Pat Gorman

Notre Dame Parent

Each and every day we’re faced with a world that hardly seems fair. If we were to continually compare all aspects of our lives with others we would find a myriad of areas where we might think we’re getting the short end of the stick.

Tribulation strikes us all, whether it be money problems, marital issues, health problems, or other challenges over the course of one’s lifetime. How we deal with our day-to-day inequities will depend on whether or not our lives are dominated by human thoughts or God’s thoughts.

In today’s gospel Jesus gives us a difficult challenge that can only be understood when we approach it from God’s viewpoint. If we look at the parable through the lens of God’s mercy, we understand that the landowner is simply generous with the workers who worked more, rather than stingy with the workers who worked less.

Just imagine one of the laborers who worked the entire day thanking the landowner for the wage that was promised, then complimenting the landowner for the generosity with the other laborers. We must ask ourselves: Would we be grateful for getting what was promised to us, and happy for our friends who got more than they deserved?
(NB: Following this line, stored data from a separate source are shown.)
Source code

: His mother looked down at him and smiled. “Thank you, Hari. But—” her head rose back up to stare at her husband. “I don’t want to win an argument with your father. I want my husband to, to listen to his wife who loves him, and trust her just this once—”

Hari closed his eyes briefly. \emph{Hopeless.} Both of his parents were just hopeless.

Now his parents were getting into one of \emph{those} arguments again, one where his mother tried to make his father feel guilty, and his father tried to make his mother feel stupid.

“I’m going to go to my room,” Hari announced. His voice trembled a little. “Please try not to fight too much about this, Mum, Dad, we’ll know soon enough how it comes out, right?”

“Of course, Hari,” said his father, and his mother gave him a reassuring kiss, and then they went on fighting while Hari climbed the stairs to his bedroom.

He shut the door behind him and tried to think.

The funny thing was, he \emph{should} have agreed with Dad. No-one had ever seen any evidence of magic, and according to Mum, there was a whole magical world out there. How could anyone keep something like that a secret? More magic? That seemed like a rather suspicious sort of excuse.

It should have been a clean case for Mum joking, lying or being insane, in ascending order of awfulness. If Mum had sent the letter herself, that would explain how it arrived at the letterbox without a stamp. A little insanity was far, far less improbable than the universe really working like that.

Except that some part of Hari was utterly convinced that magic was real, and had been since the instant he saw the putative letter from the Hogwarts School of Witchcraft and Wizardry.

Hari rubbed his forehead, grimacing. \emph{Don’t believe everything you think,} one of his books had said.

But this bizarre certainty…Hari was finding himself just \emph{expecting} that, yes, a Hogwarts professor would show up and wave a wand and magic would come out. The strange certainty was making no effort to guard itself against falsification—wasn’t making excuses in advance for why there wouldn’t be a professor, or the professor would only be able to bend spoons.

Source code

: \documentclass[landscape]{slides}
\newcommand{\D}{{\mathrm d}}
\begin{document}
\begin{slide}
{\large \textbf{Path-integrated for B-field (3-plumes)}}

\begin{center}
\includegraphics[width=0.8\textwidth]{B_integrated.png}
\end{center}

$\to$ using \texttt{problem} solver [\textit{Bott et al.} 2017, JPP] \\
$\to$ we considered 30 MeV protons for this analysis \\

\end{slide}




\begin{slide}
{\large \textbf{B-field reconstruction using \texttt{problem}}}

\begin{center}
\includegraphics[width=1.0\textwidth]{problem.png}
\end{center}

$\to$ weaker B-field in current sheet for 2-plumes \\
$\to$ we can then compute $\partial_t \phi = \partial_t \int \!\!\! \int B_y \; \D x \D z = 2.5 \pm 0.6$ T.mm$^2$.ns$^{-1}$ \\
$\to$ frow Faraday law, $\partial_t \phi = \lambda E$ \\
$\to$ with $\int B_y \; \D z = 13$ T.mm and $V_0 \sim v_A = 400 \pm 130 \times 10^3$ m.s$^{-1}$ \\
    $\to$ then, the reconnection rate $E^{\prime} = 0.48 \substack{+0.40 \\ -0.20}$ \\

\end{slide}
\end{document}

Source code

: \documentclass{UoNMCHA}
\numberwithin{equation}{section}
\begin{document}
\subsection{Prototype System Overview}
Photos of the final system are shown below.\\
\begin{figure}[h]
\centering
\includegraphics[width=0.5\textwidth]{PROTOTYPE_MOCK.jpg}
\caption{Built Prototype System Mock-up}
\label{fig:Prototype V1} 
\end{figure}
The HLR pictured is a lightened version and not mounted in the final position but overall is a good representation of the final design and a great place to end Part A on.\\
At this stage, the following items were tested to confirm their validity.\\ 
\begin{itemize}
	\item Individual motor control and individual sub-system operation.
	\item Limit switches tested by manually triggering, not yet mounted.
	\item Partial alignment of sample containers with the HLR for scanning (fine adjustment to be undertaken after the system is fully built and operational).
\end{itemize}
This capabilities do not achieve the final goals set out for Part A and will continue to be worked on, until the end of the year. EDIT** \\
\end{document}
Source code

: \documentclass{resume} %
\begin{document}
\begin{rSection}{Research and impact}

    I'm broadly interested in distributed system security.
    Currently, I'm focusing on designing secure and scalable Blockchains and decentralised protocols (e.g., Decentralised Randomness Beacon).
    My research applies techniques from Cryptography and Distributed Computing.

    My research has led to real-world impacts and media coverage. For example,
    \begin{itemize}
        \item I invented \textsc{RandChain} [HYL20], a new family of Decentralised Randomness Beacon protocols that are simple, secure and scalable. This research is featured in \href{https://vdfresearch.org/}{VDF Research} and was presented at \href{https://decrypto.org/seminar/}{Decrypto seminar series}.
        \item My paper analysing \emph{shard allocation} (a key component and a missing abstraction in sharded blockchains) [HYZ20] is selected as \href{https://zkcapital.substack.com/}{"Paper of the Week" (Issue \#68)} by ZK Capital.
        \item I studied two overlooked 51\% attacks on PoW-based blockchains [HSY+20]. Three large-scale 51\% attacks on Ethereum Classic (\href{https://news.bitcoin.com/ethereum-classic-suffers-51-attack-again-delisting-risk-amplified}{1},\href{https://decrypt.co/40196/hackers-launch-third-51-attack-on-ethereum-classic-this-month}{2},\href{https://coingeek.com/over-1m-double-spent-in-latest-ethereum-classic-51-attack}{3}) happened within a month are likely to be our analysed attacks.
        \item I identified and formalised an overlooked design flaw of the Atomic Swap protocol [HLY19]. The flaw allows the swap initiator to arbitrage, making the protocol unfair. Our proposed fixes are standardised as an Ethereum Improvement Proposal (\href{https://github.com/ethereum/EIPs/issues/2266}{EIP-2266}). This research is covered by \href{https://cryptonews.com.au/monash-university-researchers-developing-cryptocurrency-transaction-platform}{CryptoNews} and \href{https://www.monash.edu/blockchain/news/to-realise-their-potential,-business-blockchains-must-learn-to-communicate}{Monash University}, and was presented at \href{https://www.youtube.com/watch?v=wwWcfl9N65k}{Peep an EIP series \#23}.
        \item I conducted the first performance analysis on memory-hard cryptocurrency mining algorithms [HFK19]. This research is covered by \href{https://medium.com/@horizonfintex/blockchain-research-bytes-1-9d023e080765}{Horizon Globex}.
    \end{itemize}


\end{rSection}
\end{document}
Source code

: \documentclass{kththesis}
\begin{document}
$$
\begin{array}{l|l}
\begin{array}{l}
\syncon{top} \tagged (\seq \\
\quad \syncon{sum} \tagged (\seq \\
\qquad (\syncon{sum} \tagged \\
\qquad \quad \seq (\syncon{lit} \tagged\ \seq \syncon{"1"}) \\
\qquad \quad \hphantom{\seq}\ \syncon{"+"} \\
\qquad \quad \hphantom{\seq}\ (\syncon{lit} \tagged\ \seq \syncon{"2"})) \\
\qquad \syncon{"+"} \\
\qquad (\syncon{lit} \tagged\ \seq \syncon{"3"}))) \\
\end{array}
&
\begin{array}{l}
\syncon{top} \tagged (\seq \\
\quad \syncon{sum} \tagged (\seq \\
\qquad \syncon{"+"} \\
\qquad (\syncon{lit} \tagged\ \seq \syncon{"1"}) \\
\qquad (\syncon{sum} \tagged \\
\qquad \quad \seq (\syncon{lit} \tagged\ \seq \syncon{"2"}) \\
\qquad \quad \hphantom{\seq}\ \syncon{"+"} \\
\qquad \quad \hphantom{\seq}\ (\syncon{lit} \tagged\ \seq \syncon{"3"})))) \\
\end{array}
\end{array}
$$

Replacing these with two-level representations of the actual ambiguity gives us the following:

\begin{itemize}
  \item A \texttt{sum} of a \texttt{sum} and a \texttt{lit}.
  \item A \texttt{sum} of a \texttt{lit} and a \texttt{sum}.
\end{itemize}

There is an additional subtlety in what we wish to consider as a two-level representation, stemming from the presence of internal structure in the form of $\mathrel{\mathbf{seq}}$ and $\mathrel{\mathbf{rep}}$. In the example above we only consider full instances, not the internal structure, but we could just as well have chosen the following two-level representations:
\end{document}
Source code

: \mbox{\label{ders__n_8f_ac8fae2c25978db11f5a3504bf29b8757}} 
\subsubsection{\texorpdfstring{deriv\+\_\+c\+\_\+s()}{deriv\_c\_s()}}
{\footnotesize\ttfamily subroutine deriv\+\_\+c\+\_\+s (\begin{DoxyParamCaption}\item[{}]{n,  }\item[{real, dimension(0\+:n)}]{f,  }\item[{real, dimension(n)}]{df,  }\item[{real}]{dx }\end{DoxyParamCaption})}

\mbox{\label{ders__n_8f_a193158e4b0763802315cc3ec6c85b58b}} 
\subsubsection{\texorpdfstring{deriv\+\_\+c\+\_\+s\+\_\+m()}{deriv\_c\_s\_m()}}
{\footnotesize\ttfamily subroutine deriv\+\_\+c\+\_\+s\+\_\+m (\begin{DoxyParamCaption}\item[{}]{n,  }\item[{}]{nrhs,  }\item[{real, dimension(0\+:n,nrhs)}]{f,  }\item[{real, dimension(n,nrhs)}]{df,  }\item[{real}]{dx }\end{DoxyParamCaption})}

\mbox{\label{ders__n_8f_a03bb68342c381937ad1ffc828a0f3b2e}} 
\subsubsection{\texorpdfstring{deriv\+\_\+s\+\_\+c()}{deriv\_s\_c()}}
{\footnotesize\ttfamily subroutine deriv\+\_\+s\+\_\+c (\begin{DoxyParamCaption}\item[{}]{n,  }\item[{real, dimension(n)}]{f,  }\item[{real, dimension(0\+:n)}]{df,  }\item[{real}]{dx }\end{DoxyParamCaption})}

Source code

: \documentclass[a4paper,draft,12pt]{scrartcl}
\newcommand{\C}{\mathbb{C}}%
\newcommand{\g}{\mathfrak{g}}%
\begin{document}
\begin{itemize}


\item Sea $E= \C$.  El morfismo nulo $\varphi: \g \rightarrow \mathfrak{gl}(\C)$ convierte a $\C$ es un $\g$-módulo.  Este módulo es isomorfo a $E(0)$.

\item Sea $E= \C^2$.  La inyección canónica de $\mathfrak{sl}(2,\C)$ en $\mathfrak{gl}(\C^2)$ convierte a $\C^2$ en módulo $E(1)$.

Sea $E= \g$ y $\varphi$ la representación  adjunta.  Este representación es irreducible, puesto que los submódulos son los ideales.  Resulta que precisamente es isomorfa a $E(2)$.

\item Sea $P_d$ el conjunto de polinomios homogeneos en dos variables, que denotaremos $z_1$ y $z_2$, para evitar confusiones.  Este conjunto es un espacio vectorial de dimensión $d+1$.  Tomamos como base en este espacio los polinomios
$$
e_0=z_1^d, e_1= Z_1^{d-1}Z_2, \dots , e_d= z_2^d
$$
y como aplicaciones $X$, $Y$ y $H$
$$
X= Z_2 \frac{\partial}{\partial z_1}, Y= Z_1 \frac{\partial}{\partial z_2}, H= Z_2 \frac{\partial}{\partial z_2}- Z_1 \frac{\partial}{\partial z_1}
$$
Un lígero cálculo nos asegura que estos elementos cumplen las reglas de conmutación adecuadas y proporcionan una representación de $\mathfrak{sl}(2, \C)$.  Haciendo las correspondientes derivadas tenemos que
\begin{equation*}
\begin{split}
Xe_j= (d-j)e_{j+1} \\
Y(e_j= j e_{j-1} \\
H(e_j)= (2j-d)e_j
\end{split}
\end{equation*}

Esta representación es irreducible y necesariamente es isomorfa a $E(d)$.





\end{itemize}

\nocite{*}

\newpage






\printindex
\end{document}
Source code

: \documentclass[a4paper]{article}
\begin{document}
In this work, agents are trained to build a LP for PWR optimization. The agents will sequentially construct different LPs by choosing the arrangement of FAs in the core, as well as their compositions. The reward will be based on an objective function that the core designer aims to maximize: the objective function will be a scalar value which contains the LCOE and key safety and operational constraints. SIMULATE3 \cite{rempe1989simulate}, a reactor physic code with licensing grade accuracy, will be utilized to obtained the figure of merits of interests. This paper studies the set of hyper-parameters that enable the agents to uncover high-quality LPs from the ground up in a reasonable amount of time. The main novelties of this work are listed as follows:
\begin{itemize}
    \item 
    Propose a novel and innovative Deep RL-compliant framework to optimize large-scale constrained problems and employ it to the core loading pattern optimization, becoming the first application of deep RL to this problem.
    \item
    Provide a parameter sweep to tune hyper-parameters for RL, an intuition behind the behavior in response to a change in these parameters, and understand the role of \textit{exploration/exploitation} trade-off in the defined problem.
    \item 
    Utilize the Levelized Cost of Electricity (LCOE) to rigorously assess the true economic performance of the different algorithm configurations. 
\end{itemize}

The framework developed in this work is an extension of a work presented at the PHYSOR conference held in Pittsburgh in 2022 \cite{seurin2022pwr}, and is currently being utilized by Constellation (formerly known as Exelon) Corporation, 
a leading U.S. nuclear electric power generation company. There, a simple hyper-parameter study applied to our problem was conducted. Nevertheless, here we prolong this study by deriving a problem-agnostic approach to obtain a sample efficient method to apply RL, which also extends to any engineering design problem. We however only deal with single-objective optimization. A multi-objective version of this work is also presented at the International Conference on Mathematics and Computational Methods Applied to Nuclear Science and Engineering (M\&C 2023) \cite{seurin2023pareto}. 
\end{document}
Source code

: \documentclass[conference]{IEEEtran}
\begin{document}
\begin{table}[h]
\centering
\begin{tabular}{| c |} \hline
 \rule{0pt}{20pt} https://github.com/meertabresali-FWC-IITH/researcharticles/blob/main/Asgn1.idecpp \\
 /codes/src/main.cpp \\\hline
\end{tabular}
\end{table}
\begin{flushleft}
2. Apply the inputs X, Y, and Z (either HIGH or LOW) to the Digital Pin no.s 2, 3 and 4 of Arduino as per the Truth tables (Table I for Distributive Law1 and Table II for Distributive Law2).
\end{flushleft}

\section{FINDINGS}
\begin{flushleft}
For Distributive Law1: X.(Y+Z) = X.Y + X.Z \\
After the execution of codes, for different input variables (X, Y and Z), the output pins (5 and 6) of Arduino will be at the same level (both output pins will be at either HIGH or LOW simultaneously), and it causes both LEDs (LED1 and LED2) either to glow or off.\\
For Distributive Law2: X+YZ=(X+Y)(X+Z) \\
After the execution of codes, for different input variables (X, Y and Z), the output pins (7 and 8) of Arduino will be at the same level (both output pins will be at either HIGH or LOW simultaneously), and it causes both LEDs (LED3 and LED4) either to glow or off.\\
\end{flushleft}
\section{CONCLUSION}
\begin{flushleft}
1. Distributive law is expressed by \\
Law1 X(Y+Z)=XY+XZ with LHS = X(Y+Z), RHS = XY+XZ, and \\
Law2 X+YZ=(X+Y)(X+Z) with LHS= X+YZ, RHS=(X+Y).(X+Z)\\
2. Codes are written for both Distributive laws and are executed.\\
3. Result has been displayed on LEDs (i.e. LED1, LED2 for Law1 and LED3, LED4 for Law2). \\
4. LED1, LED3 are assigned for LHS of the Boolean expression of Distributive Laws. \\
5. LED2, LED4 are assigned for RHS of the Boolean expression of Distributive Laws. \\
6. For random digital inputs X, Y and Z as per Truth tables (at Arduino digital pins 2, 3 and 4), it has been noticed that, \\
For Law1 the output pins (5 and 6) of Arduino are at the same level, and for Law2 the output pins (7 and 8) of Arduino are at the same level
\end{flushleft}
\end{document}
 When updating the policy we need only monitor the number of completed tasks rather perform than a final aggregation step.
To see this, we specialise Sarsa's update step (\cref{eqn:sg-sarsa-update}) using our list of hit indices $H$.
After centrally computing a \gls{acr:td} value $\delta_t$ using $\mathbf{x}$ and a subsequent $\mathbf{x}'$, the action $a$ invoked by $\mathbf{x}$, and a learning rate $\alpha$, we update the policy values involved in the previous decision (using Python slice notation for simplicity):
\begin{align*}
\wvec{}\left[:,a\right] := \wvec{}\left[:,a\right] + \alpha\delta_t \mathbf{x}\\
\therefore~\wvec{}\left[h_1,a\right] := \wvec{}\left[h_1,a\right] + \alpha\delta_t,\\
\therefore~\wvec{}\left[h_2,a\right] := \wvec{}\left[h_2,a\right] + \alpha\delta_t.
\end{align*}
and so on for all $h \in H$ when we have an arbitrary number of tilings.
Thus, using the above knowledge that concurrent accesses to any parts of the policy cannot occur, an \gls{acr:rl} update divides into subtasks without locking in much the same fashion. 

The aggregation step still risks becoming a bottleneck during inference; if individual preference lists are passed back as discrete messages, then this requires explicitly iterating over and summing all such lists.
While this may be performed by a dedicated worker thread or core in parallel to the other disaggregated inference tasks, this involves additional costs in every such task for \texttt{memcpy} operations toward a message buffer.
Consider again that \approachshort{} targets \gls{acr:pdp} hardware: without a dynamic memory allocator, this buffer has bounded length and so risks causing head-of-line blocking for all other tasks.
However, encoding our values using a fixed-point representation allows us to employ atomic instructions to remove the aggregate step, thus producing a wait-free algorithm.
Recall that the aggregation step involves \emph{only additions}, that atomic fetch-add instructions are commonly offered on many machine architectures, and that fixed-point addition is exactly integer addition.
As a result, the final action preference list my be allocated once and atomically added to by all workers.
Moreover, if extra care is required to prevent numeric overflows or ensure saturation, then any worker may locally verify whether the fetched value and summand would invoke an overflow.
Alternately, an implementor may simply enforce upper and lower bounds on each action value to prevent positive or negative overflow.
Our lives are filled with opportunities to be happy for others, rather than being overly concerned with whether or not we fall short in the comparison game. If we trust in God, the landowner, and tackle life on God’s terms, not ours, we will begin to display the mercy that allows us to take off the yoke of envy.

In the parable, the wages the laborers earn represent God’s love, which is the same for both early arrivals and latecomers. We should be grateful for this love—even if we turn away from God, we can always come back to God’s welcoming embrace, just like the laborer who worked only one hour.